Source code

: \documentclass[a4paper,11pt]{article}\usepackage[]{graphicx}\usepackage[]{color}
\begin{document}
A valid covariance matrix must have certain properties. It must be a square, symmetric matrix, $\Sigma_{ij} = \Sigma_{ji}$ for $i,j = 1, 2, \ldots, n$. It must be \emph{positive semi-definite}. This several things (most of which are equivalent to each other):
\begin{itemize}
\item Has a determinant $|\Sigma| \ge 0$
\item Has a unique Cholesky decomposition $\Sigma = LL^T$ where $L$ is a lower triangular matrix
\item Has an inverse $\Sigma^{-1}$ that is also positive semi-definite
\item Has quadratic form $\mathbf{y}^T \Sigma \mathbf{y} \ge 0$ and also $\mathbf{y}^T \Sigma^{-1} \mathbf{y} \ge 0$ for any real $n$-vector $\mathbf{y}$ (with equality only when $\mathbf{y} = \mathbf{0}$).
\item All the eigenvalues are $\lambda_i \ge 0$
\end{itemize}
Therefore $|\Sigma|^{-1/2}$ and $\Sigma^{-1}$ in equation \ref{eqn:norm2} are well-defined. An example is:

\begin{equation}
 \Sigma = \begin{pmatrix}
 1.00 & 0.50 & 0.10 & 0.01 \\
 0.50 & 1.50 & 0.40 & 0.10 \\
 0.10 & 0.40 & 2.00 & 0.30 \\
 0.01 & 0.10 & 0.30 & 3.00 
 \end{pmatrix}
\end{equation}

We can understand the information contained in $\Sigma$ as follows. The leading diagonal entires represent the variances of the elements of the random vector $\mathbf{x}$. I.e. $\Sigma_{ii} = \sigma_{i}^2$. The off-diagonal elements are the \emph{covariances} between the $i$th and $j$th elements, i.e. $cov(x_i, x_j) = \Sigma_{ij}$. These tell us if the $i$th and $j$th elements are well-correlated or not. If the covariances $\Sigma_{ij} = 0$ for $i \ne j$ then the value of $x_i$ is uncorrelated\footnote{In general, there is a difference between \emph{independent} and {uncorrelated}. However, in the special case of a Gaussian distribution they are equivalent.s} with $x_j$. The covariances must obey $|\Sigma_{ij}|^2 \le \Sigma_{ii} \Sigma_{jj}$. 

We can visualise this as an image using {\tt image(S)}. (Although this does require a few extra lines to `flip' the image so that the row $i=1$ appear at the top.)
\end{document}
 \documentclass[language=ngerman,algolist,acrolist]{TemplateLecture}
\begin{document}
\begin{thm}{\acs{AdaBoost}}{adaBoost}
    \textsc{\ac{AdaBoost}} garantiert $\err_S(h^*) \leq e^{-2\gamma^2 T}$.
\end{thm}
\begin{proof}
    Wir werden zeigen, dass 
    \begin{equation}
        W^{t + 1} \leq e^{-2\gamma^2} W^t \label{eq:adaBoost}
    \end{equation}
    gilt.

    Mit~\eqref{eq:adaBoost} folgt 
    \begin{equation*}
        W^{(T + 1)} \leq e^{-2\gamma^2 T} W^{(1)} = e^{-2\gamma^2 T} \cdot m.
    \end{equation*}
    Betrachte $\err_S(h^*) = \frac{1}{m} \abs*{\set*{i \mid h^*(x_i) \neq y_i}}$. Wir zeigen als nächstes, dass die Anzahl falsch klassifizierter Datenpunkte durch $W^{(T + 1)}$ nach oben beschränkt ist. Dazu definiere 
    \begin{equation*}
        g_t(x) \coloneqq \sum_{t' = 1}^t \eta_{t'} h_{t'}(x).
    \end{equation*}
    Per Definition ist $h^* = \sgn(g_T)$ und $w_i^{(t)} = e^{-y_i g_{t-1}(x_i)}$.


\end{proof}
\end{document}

==*==

Check each line of the data above for the word "begin" and copy the ones where it is found.

\begin{document}
\begin{itemize}
\begin{equation}
 \Sigma = \begin{pmatrix}
\begin{document}
\begin{thm}{\acs{AdaBoost}}{adaBoost}
\begin{proof}
    \begin{equation}
    \begin{equation*}
    \begin{equation*}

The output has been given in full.